ひな祭りのある3月には、雛道具にちなんでカルトナージュの小さな作品や引き出しなどをテーマに画像を紹介してきました。
下の箱もその1つ。「シークレットボックス」と名付けたシリーズの作品の応用タイプで、手のひらにのる大きさ。小さいと言ってもミニチュアではなく、ハサミや針などが入るお針箱です。

以前紹介した記事はこちらから↓
内部は小さな引き出しがあり、ピンクッション、ニードルブック(ブック型の針刺し)なども収納できるようになっています。

もともと小さいものやミニチュアが好きで、2007年から2008年ごろに楽しみながら作った作品。

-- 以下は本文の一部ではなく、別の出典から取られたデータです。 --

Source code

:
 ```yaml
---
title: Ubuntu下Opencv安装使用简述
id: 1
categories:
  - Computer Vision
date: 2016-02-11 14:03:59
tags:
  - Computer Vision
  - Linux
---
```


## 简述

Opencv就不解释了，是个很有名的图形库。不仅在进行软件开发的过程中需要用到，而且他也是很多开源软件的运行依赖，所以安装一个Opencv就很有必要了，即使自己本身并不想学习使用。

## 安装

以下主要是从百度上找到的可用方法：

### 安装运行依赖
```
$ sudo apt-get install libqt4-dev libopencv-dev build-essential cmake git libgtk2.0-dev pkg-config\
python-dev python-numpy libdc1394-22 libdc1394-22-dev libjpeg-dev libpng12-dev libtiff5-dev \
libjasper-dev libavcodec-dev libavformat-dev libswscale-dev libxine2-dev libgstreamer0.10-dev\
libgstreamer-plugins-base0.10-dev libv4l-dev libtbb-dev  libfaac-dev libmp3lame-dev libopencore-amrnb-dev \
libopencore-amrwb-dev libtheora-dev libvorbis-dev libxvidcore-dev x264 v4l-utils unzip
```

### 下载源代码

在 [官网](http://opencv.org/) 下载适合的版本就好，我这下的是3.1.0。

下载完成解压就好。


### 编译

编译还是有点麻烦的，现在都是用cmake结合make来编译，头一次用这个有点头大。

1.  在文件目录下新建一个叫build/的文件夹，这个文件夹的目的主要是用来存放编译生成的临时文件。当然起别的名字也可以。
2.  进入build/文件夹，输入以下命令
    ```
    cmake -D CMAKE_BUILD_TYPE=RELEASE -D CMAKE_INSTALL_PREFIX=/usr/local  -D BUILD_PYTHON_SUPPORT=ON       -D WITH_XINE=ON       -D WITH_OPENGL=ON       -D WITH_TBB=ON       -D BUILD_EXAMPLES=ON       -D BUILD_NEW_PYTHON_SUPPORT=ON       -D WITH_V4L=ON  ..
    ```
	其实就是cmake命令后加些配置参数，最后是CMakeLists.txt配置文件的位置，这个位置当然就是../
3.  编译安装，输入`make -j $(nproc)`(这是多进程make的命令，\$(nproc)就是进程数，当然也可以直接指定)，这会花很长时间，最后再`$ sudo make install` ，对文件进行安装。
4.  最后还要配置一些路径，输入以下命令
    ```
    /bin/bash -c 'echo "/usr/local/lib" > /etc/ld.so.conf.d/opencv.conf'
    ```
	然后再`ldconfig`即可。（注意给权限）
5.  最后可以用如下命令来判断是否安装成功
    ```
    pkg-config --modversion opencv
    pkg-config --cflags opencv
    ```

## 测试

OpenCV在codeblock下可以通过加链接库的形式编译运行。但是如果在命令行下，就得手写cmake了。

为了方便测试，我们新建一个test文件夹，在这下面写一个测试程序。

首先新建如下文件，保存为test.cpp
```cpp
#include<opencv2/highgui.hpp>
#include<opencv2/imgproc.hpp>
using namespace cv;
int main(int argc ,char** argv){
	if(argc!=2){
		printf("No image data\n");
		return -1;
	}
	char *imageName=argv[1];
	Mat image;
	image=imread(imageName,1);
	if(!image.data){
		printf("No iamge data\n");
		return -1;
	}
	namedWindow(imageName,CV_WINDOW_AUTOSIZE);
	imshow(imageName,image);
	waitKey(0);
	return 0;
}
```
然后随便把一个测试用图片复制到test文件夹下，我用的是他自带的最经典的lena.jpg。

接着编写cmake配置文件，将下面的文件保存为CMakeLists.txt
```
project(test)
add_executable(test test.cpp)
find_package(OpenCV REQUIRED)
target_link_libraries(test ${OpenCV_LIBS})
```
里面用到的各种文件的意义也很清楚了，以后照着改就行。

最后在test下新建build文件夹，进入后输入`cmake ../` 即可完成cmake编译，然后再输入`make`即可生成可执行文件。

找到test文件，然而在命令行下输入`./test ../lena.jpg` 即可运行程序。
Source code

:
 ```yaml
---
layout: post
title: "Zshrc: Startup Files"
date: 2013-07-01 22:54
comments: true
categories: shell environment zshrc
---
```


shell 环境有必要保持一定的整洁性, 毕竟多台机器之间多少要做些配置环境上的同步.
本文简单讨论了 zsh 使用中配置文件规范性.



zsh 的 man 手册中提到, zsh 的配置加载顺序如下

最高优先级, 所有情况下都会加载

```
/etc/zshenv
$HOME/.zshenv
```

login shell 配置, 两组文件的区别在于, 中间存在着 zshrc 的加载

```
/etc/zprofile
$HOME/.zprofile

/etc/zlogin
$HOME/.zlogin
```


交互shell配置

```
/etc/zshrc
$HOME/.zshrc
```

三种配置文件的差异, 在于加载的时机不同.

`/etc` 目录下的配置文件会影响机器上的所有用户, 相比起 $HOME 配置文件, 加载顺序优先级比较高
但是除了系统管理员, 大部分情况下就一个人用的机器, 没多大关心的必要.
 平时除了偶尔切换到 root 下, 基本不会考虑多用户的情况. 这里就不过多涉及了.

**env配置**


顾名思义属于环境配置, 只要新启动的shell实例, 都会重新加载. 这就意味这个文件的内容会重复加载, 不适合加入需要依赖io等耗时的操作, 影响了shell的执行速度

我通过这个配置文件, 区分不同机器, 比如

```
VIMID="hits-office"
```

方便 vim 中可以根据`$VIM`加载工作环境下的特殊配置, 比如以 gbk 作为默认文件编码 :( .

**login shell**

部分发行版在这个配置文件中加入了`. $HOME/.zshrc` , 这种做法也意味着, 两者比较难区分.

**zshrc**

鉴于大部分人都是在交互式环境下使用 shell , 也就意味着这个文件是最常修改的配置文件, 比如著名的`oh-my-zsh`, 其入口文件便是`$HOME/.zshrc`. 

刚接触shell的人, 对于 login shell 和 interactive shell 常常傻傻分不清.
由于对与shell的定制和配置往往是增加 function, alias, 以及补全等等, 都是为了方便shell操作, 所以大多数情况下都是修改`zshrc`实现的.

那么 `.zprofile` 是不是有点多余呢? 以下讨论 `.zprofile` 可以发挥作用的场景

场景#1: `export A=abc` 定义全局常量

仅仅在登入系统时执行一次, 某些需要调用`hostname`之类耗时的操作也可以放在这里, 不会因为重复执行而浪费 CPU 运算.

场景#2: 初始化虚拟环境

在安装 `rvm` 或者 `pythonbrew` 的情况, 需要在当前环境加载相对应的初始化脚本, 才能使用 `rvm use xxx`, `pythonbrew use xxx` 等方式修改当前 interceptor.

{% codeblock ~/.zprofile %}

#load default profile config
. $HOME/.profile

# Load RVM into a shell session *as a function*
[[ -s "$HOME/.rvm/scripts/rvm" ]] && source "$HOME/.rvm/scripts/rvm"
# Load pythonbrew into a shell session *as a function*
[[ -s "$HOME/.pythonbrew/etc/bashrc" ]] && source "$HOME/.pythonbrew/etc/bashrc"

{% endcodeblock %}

当初は教室の課題ではなかったのですが、「作ってみたい」という声に応じてレッスン課題(ご希望者のみ)となりました。
面倒そうに見えるかもしれませんが、基礎作品で学んだテクニックの積み重ねなので、意外とスイスイ完成していただけるのが嬉しい発見でした。
それぞれ好みの材料で、私のサンプルよりずっと素敵に仕上がっています。
<教室で受講された皆さまの作品より>
砂色のリネン/麻の、繊細な花柄や田園風景が描かれたシックなトワルドジュイ/Toile de Jouyを使ったTさんの作品。引き出しやピンクッション、トレイになる蓋の裏もお揃いの布を贅沢に使ってあります。
そのまま飾っても素敵なアンティークな雰囲気のボックス。アメジスト色のグラスビーズのタッセルがおしゃれです。

下は18世紀にフランスで流行したインド更紗風のモチーフの生地を使ったYさんの作品。赤い色のアクセントがアンティーク調の布を引き立てています。
ゴールドの金具や貝殻ビーズの白と赤のタッセルなど装飾を効果的に使うことで、可愛らしさがアップしています。

からくり箱のテクニックに加え、引き出し、細工物、文房具の技術も必要なカルトナージュの応用作品。お裁縫箱にこだわらず、それぞれのアイデアや用途で自由に制作していただけます。
簡単なブックカバーでも、複雑な箱でも、世界に1つだけのクラフト作品を自分の手で作る体験や楽しさは、まだAIには奪われていませんね。
上の画像も、皆さまが1つ1つ紙や布を切ったり貼ったりして地道に仕上げて下さったものです。